El dictamen fija una sanción de seis meses a dos años de prisión y de cincuenta a cien días multa, al que, sin causa legítima, rehusare a prestar un servicio de interés público a que la Ley le obligue, o desobedeciere un mandato legítimo de la autoridad.
También define de seis meses a tres años de prisión y multa de cincuenta a cien días de multa al que, empleando la fuerza, el amago o la amenaza, se oponga a que las autoridades ejerzan alguna de sus funciones o se resista al cumplimiento de un mandato ejecutado en forma legal.
A quien quebrante por cualquier medio los sellos puestos por la autoridad competente, se le impondrá de dos a siete años de prisión y de cien a diez mil días multa, mismas que aumentarán hasta una tercera parte cuando después del quebrantamiento del sello se continúe con la conducta que originó la imposición de la sanción.

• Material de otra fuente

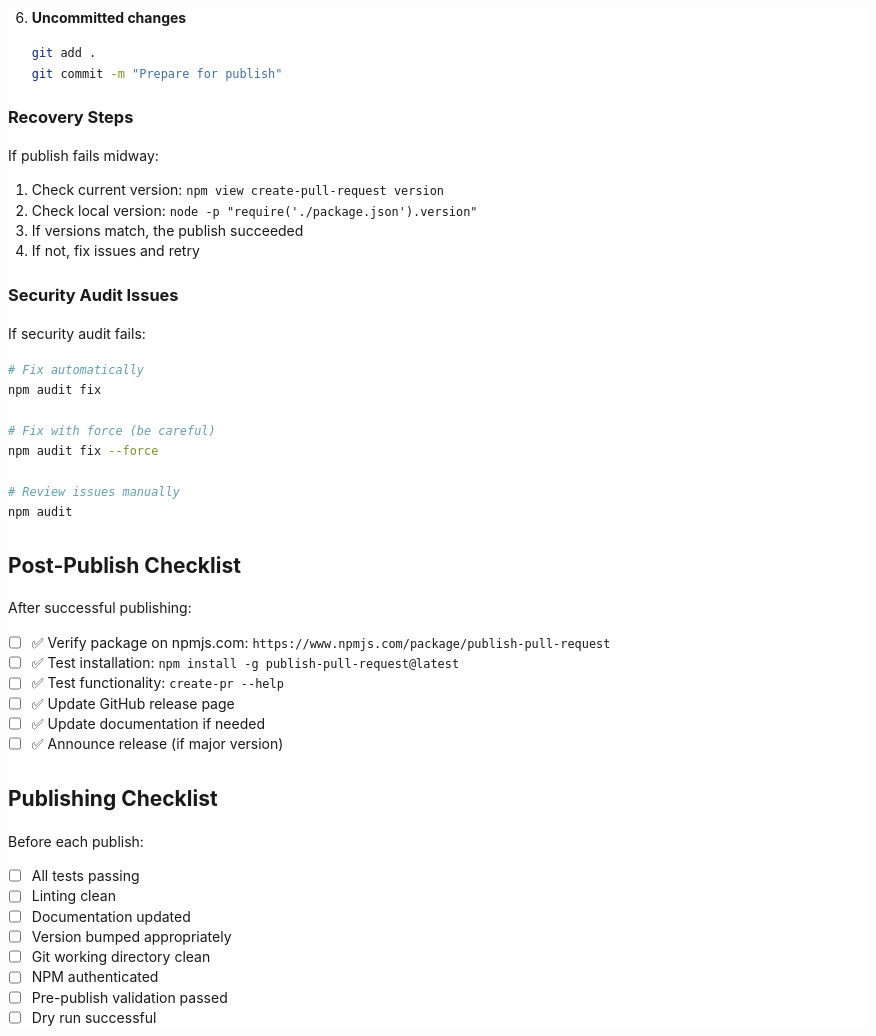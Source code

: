 6. **Uncommitted changes**
   ```bash
   git add .
   git commit -m "Prepare for publish"
   ```

### Recovery Steps

If publish fails midway:

1. Check current version: `npm view create-pull-request version`
2. Check local version: `node -p "require('./package.json').version"`
3. If versions match, the publish succeeded
4. If not, fix issues and retry

### Security Audit Issues

If security audit fails:

```bash
# Fix automatically
npm audit fix

# Fix with force (be careful)
npm audit fix --force

# Review issues manually
npm audit
```

## Post-Publish Checklist

After successful publishing:

- [ ] ✅ Verify package on npmjs.com: `https://www.npmjs.com/package/publish-pull-request`
- [ ] ✅ Test installation: `npm install -g publish-pull-request@latest`
- [ ] ✅ Test functionality: `create-pr --help`
- [ ] ✅ Update GitHub release page
- [ ] ✅ Update documentation if needed
- [ ] ✅ Announce release (if major version)

## Publishing Checklist

Before each publish:

- [ ] All tests passing
- [ ] Linting clean
- [ ] Documentation updated
- [ ] Version bumped appropriately
- [ ] Git working directory clean
- [ ] NPM authenticated
- [ ] Pre-publish validation passed
- [ ] Dry run successful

Establece pena de dos a diez años de prisión al que ilícitamente descargue, deposite, o infiltre, lo autorice u ordene, aguas residuales, líquidos químicos o bioquímicos, desechos o contaminantes en los suelos, subsuelos, aguas marinas, ríos, cuencas, vasos o demás depósitos o corrientes de agua de competencia federal, que cause un riesgo de daño o dañe a los recursos naturales, a la flora, a la fauna, a la calidad del agua, a los ecosistemas o al ambiente.